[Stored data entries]

-- -- --

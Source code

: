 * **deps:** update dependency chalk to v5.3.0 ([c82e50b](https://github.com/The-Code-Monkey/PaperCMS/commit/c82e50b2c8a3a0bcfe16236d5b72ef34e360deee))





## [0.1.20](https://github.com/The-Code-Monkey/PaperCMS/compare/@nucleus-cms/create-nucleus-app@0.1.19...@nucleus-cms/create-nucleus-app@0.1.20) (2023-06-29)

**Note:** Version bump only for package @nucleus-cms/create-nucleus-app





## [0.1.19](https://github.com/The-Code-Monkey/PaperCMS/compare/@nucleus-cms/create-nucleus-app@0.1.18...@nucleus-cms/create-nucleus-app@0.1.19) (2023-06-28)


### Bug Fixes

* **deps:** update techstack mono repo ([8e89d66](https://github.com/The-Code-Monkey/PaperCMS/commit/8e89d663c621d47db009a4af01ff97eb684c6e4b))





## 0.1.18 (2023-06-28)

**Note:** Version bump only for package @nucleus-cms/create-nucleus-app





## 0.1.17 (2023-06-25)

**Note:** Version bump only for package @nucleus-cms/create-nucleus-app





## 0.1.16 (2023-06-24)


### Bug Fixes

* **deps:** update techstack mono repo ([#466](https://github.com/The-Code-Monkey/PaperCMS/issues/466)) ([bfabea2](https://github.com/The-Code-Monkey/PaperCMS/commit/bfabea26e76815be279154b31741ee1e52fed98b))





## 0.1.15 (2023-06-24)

-- -- --

Work item ▸
Write out the records above exactly as given.

Exercise result ▸
Source code

: * **deps:** update dependency chalk to v5.3.0 ([c82e50b](https://github.com/The-Code-Monkey/PaperCMS/commit/c82e50b2c8a3a0bcfe16236d5b72ef34e360deee))





## [0.1.20](https://github.com/The-Code-Monkey/PaperCMS/compare/@nucleus-cms/create-nucleus-app@0.1.19...@nucleus-cms/create-nucleus-app@0.1.20) (2023-06-29)

**Note:** Version bump only for package @nucleus-cms/create-nucleus-app





## [0.1.19](https://github.com/The-Code-Monkey/PaperCMS/compare/@nucleus-cms/create-nucleus-app@0.1.18...@nucleus-cms/create-nucleus-app@0.1.19) (2023-06-28)


### Bug Fixes

* **deps:** update techstack mono repo ([8e89d66](https://github.com/The-Code-Monkey/PaperCMS/commit/8e89d663c621d47db009a4af01ff97eb684c6e4b))





## 0.1.18 (2023-06-28)

**Note:** Version bump only for package @nucleus-cms/create-nucleus-app





## 0.1.17 (2023-06-25)

**Note:** Version bump only for package @nucleus-cms/create-nucleus-app





## 0.1.16 (2023-06-24)


### Bug Fixes

* **deps:** update techstack mono repo ([#466](https://github.com/The-Code-Monkey/PaperCMS/issues/466)) ([bfabea2](https://github.com/The-Code-Monkey/PaperCMS/commit/bfabea26e76815be279154b31741ee1e52fed98b))





## 0.1.15 (2023-06-24)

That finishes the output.